DATA PROVIDED: Begin

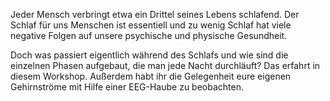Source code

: 
Jeder Mensch verbringt etwa ein Drittel seines Lebens schlafend. Der
Schlaf für uns Menschen ist essentiell und zu wenig Schlaf hat viele
negative Folgen auf unsere psychische und physische Gesundheit.

Doch was passiert eigentlich während des Schlafs und wie sind die
einzelnen Phasen aufgebaut, die man jede Nacht durchläuft? Das erfahrt
in diesem Workshop. Außerdem habt ihr die Gelegenheit eure eigenen
Gehirnströme mit Hilfe einer EEG-Haube zu beobachten.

DATA PROVIDED: End

**EXERCISE PROMPT**
Every line from the one that holds "in diesem Workshop." to the end of the data above should be given again exactly, with that line and the last one both kept.

**EXPECTED OUTPUT**
in diesem Workshop. Außerdem habt ihr die Gelegenheit eure eigenen
Gehirnströme mit Hilfe einer EEG-Haube zu beobachten.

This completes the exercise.